DATA FOR ANALYSIS:
☆ ☆ ☆ ☆
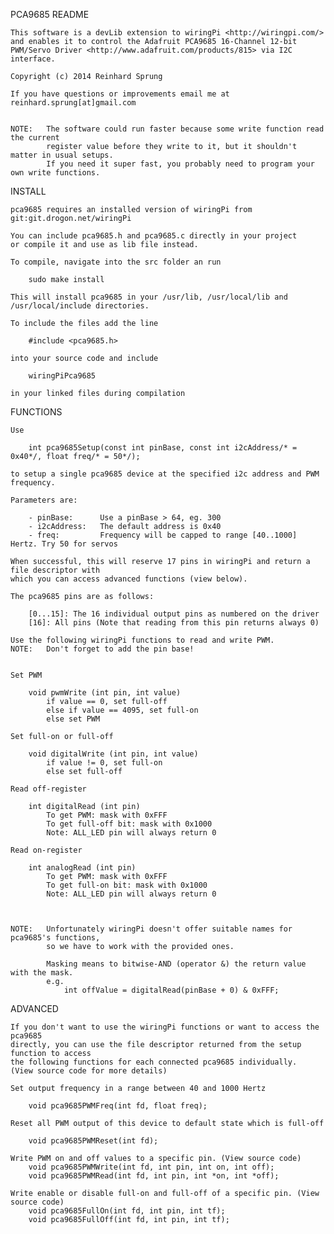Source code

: PCA9685 README


	This software is a devLib extension to wiringPi <http://wiringpi.com/>
	and enables it to control the Adafruit PCA9685 16-Channel 12-bit
	PWM/Servo Driver <http://www.adafruit.com/products/815> via I2C interface.

	Copyright (c) 2014 Reinhard Sprung

	If you have questions or improvements email me at
	reinhard.sprung[at]gmail.com

	
	NOTE:	The software could run faster because some write function read the current 
			register value before they write to it, but it shouldn't matter in usual setups.
			If you need it super fast, you probably need to program your own write functions.

INSTALL

	pca9685 requires an installed version of wiringPi from git:git.drogon.net/wiringPi
	
	You can include pca9685.h and pca9685.c directly in your project
	or compile it and use as lib file instead.
	
	To compile, navigate into the src folder an run
	
		sudo make install

	This will install pca9685 in your /usr/lib, /usr/local/lib and /usr/local/include directories.
	
	To include the files add the line
	
		#include <pca9685.h>
		
	into your source code and include
	
		wiringPiPca9685
	
	in your linked files during compilation

FUNCTIONS

	Use	
		
		int pca9685Setup(const int pinBase, const int i2cAddress/* = 0x40*/, float freq/* = 50*/);
 
	to setup a single pca9685 device at the specified i2c address and PWM frequency.
	
	Parameters are:
	
		- pinBase: 		Use a pinBase > 64, eg. 300
		- i2cAddress:	The default address is 0x40
		- freq:			Frequency will be capped to range [40..1000] Hertz. Try 50 for servos
	
	When successful, this will reserve 17 pins in wiringPi and return a file descriptor with 
	which you can access advanced functions (view below).

	The pca9685 pins are as follows: 
	
		[0...15]: The 16 individual output pins as numbered on the driver
		[16]: All pins (Note that reading from this pin returns always 0)
	
	Use the following wiringPi functions to read and write PWM.
	NOTE: 	Don't forget to add the pin base!
	
	
	Set PWM

		void pwmWrite (int pin, int value)
			if value == 0, set full-off
			else if value == 4095, set full-on
			else set PWM

	Set full-on or full-off
	
		void digitalWrite (int pin, int value)
			if value != 0, set full-on
			else set full-off

	Read off-register
	
		int digitalRead (int pin)
			To get PWM: mask with 0xFFF
			To get full-off bit: mask with 0x1000
			Note: ALL_LED pin will always return 0

	Read on-register
	
		int analogRead (int pin)
			To get PWM: mask with 0xFFF
			To get full-on bit: mask with 0x1000
			Note: ALL_LED pin will always return 0
	
	
	
	NOTE: 	Unfortunately wiringPi doesn't offer suitable names for pca9685's functions,
			so we have to work with the provided ones. 
			
			Masking means to bitwise-AND (operator &) the return value with the mask.
			e.g. 
				int offValue = digitalRead(pinBase + 0) & 0xFFF;
			
			
	
ADVANCED		
	
	If you don't want to use the wiringPi functions or want to access the pca9685
	directly, you can use the file descriptor returned from the setup function to access 
	the following functions for each connected pca9685 individually.
	(View source code for more details)
	
	Set output frequency in a range between 40 and 1000 Hertz
	
		void pca9685PWMFreq(int fd, float freq);
		
	Reset all PWM output of this device to default state which is full-off
	
		void pca9685PWMReset(int fd);
	
	Write PWM on and off values to a specific pin. (View source code)
		void pca9685PWMWrite(int fd, int pin, int on, int off);
		void pca9685PWMRead(int fd, int pin, int *on, int *off);

	Write enable or disable full-on and full-off of a specific pin. (View source code)
		void pca9685FullOn(int fd, int pin, int tf);
		void pca9685FullOff(int fd, int pin, int tf);
			
			
			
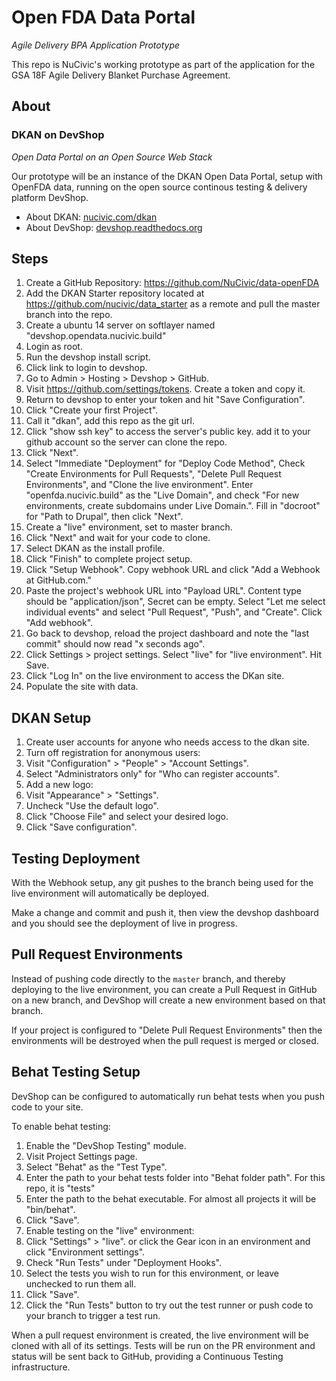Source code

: Open FDA Data Portal
====================

*Agile Delivery BPA Application Prototype*

This repo is NuCivic's working prototype as part of the application for the GSA 18F Agile Delivery Blanket Purchase Agreement.

About
-----

### DKAN on DevShop
*Open Data Portal on an Open Source Web Stack*

Our prototype will be an instance of the DKAN Open Data Portal, setup with OpenFDA data, running on the open source continous testing & delivery platform DevShop.

- About DKAN: [nucivic.com/dkan](http://nucivic.com/dkan/)
- About DevShop: [devshop.readthedocs.org](http://devshop.readthedocs.org/)

Steps
-----

1. Create a GitHub Repository: https://github.com/NuCivic/data-openFDA
2. Add the DKAN Starter repository located at https://github.com/nucivic/data_starter as a remote and pull the master branch into the repo.
1. Create a ubuntu 14 server on softlayer named "devshop.opendata.nucivic.build"
2. Login as root.
3. Run the devshop install script.
4. Click link to login to devshop.
5. Go to Admin > Hosting > Devshop > GitHub.
5. Visit https://github.com/settings/tokens. Create a token and copy it. 
5. Return to devshop to enter your token and hit "Save Configuration".
5. Click "Create your first Project".
6. Call it "dkan", add this repo as the git url.
7. Click "show ssh key" to access the server's public key. add it to your github account so the server can clone the repo.
8. Click "Next".
9. Select "Immediate "Deployment" for "Deploy Code Method", Check "Create Environments for Pull Requests", "Delete Pull Request Environments", and "Clone the live environment".  Enter "openfda.nucivic.build" as the "Live Domain", and check "For new environments, create subdomains under Live Domain.".   Fill in "docroot" for "Path to Drupal", then click "Next".
10. Create a "live" environment, set to master branch.
11. Click "Next" and wait for your code to clone. 
12. Select DKAN as the install profile.
13. Click "Finish" to complete project setup.
14. Click "Setup Webhook". Copy webhook URL and click "Add a Webhook at GitHub.com."
15. Paste the project's webhook URL into "Payload URL".  Content type should be "application/json", Secret can be empty.  Select "Let me select individual events" and select "Pull Request", "Push", and "Create". Click "Add webhook".
16. Go back to devshop, reload the project dashboard and note the "last commit" should now read "x seconds ago".
17. Click Settings > project settings. Select "live" for "live environment". Hit Save.
18. Click "Log In" on the live environment to access the DKan site.
20. Populate the site with data.

DKAN Setup
----------
1. Create user accounts for anyone who needs access to the dkan site.
2. Turn off registration for anonymous users: 
  1. Visit "Configuration" > "People" > "Account Settings".
  2. Select "Administrators only" for "Who can register accounts".
3. Add a new logo:
  1. Visit "Appearance" > "Settings".
  2. Uncheck "Use the default logo".
  3. Click "Choose File" and select your desired logo.
  4. Click "Save configuration".

Testing Deployment
------------------

With the Webhook setup, any git pushes to the branch being used for the live environment will automatically be deployed. 

Make a change and commit and push it, then view the devshop dashboard and you should see the deployment of live in progress.

Pull Request Environments
-------------------------

Instead of pushing code directly to the `master` branch, and thereby deploying to the live environment, you can create a Pull Request in GitHub on a new branch, and DevShop will create a new environment based on that branch.

If your project is configured to "Delete Pull Request Environments" then the environments will be destroyed when the pull request is merged or closed.

Behat Testing Setup
-------------------

DevShop can be configured to automatically run behat tests when you push code to your site.

To enable behat testing:

1. Enable the "DevShop Testing" module.
2. Visit Project Settings page.
2. Select "Behat" as the "Test Type".
3. Enter the path to your behat tests folder into "Behat folder path".  For this repo, it is "tests"
4. Enter the path to the behat executable. For almost all projects it will be "bin/behat".
5. Click "Save".
6. Enable testing on the "live" environment:
  1. Click "Settings" > "live". or click the Gear icon in an environment and click "Environment settings".
  2. Check "Run Tests" under "Deployment Hooks".
  3. Select the tests you wish to run for this environment, or leave unchecked to run them all.
  4. Click "Save".
7. Click the "Run Tests" button to try out the test runner or push code to your branch to trigger a test run.

When a pull request environment is created, the live environment will be cloned with all of its settings.  Tests will be run on the PR environment and status will be sent back to GitHub, providing a Continuous Testing infrastructure.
☆ ☆ ☆ ☆
WORK ITEM: Exactly as written, copy out the listing, but without any pictures.

ANSWER:
Source code

: PCA9685 README


	This software is a devLib extension to wiringPi <http://wiringpi.com/>
	and enables it to control the Adafruit PCA9685 16-Channel 12-bit
	PWM/Servo Driver <http://www.adafruit.com/products/815> via I2C interface.

	Copyright (c) 2014 Reinhard Sprung

	If you have questions or improvements email me at
	reinhard.sprung[at]gmail.com

	
	NOTE:	The software could run faster because some write function read the current 
			register value before they write to it, but it shouldn't matter in usual setups.
			If you need it super fast, you probably need to program your own write functions.

INSTALL

	pca9685 requires an installed version of wiringPi from git:git.drogon.net/wiringPi
	
	You can include pca9685.h and pca9685.c directly in your project
	or compile it and use as lib file instead.
	
	To compile, navigate into the src folder an run
	
		sudo make install

	This will install pca9685 in your /usr/lib, /usr/local/lib and /usr/local/include directories.
	
	To include the files add the line
	
		#include <pca9685.h>
		
	into your source code and include
	
		wiringPiPca9685
	
	in your linked files during compilation

FUNCTIONS

	Use	
		
		int pca9685Setup(const int pinBase, const int i2cAddress/* = 0x40*/, float freq/* = 50*/);
 
	to setup a single pca9685 device at the specified i2c address and PWM frequency.
	
	Parameters are:
	
		- pinBase: 		Use a pinBase > 64, eg. 300
		- i2cAddress:	The default address is 0x40
		- freq:			Frequency will be capped to range [40..1000] Hertz. Try 50 for servos
	
	When successful, this will reserve 17 pins in wiringPi and return a file descriptor with 
	which you can access advanced functions (view below).

	The pca9685 pins are as follows: 
	
		[0...15]: The 16 individual output pins as numbered on the driver
		[16]: All pins (Note that reading from this pin returns always 0)
	
	Use the following wiringPi functions to read and write PWM.
	NOTE: 	Don't forget to add the pin base!
	
	
	Set PWM

		void pwmWrite (int pin, int value)
			if value == 0, set full-off
			else if value == 4095, set full-on
			else set PWM

	Set full-on or full-off
	
		void digitalWrite (int pin, int value)
			if value != 0, set full-on
			else set full-off

	Read off-register
	
		int digitalRead (int pin)
			To get PWM: mask with 0xFFF
			To get full-off bit: mask with 0x1000
			Note: ALL_LED pin will always return 0

	Read on-register
	
		int analogRead (int pin)
			To get PWM: mask with 0xFFF
			To get full-on bit: mask with 0x1000
			Note: ALL_LED pin will always return 0
	
	
	
	NOTE: 	Unfortunately wiringPi doesn't offer suitable names for pca9685's functions,
			so we have to work with the provided ones. 
			
			Masking means to bitwise-AND (operator &) the return value with the mask.
			e.g. 
				int offValue = digitalRead(pinBase + 0) & 0xFFF;
			
			
	
ADVANCED		
	
	If you don't want to use the wiringPi functions or want to access the pca9685
	directly, you can use the file descriptor returned from the setup function to access 
	the following functions for each connected pca9685 individually.
	(View source code for more details)
	
	Set output frequency in a range between 40 and 1000 Hertz
	
		void pca9685PWMFreq(int fd, float freq);
		
	Reset all PWM output of this device to default state which is full-off
	
		void pca9685PWMReset(int fd);
	
	Write PWM on and off values to a specific pin. (View source code)
		void pca9685PWMWrite(int fd, int pin, int on, int off);
		void pca9685PWMRead(int fd, int pin, int *on, int *off);

	Write enable or disable full-on and full-off of a specific pin. (View source code)
		void pca9685FullOn(int fd, int pin, int tf);
		void pca9685FullOff(int fd, int pin, int tf);
			
			
			
Source code

: Open FDA Data Portal
====================

*Agile Delivery BPA Application Prototype*

This repo is NuCivic's working prototype as part of the application for the GSA 18F Agile Delivery Blanket Purchase Agreement.

About
-----

### DKAN on DevShop
*Open Data Portal on an Open Source Web Stack*

Our prototype will be an instance of the DKAN Open Data Portal, setup with OpenFDA data, running on the open source continous testing & delivery platform DevShop.

- About DKAN: [nucivic.com/dkan](http://nucivic.com/dkan/)
- About DevShop: [devshop.readthedocs.org](http://devshop.readthedocs.org/)

Steps
-----

1. Create a GitHub Repository: https://github.com/NuCivic/data-openFDA
2. Add the DKAN Starter repository located at https://github.com/nucivic/data_starter as a remote and pull the master branch into the repo.
1. Create a ubuntu 14 server on softlayer named "devshop.opendata.nucivic.build"
2. Login as root.
3. Run the devshop install script.
4. Click link to login to devshop.
5. Go to Admin > Hosting > Devshop > GitHub.
5. Visit https://github.com/settings/tokens. Create a token and copy it. 
5. Return to devshop to enter your token and hit "Save Configuration".
5. Click "Create your first Project".
6. Call it "dkan", add this repo as the git url.
7. Click "show ssh key" to access the server's public key. add it to your github account so the server can clone the repo.
8. Click "Next".
9. Select "Immediate "Deployment" for "Deploy Code Method", Check "Create Environments for Pull Requests", "Delete Pull Request Environments", and "Clone the live environment".  Enter "openfda.nucivic.build" as the "Live Domain", and check "For new environments, create subdomains under Live Domain.".   Fill in "docroot" for "Path to Drupal", then click "Next".
10. Create a "live" environment, set to master branch.
11. Click "Next" and wait for your code to clone. 
12. Select DKAN as the install profile.
13. Click "Finish" to complete project setup.
14. Click "Setup Webhook". Copy webhook URL and click "Add a Webhook at GitHub.com."
15. Paste the project's webhook URL into "Payload URL".  Content type should be "application/json", Secret can be empty.  Select "Let me select individual events" and select "Pull Request", "Push", and "Create". Click "Add webhook".
16. Go back to devshop, reload the project dashboard and note the "last commit" should now read "x seconds ago".
17. Click Settings > project settings. Select "live" for "live environment". Hit Save.
18. Click "Log In" on the live environment to access the DKan site.
20. Populate the site with data.

DKAN Setup
----------
1. Create user accounts for anyone who needs access to the dkan site.
2. Turn off registration for anonymous users: 
  1. Visit "Configuration" > "People" > "Account Settings".
  2. Select "Administrators only" for "Who can register accounts".
3. Add a new logo:
  1. Visit "Appearance" > "Settings".
  2. Uncheck "Use the default logo".
  3. Click "Choose File" and select your desired logo.
  4. Click "Save configuration".

Testing Deployment
------------------

With the Webhook setup, any git pushes to the branch being used for the live environment will automatically be deployed. 

Make a change and commit and push it, then view the devshop dashboard and you should see the deployment of live in progress.

Pull Request Environments
-------------------------

Instead of pushing code directly to the `master` branch, and thereby deploying to the live environment, you can create a Pull Request in GitHub on a new branch, and DevShop will create a new environment based on that branch.

If your project is configured to "Delete Pull Request Environments" then the environments will be destroyed when the pull request is merged or closed.

Behat Testing Setup
-------------------

DevShop can be configured to automatically run behat tests when you push code to your site.

To enable behat testing:

1. Enable the "DevShop Testing" module.
2. Visit Project Settings page.
2. Select "Behat" as the "Test Type".
3. Enter the path to your behat tests folder into "Behat folder path".  For this repo, it is "tests"
4. Enter the path to the behat executable. For almost all projects it will be "bin/behat".
5. Click "Save".
6. Enable testing on the "live" environment:
  1. Click "Settings" > "live". or click the Gear icon in an environment and click "Environment settings".
  2. Check "Run Tests" under "Deployment Hooks".
  3. Select the tests you wish to run for this environment, or leave unchecked to run them all.
  4. Click "Save".
7. Click the "Run Tests" button to try out the test runner or push code to your branch to trigger a test run.

When a pull request environment is created, the live environment will be cloned with all of its settings.  Tests will be run on the PR environment and status will be sent back to GitHub, providing a Continuous Testing infrastructure.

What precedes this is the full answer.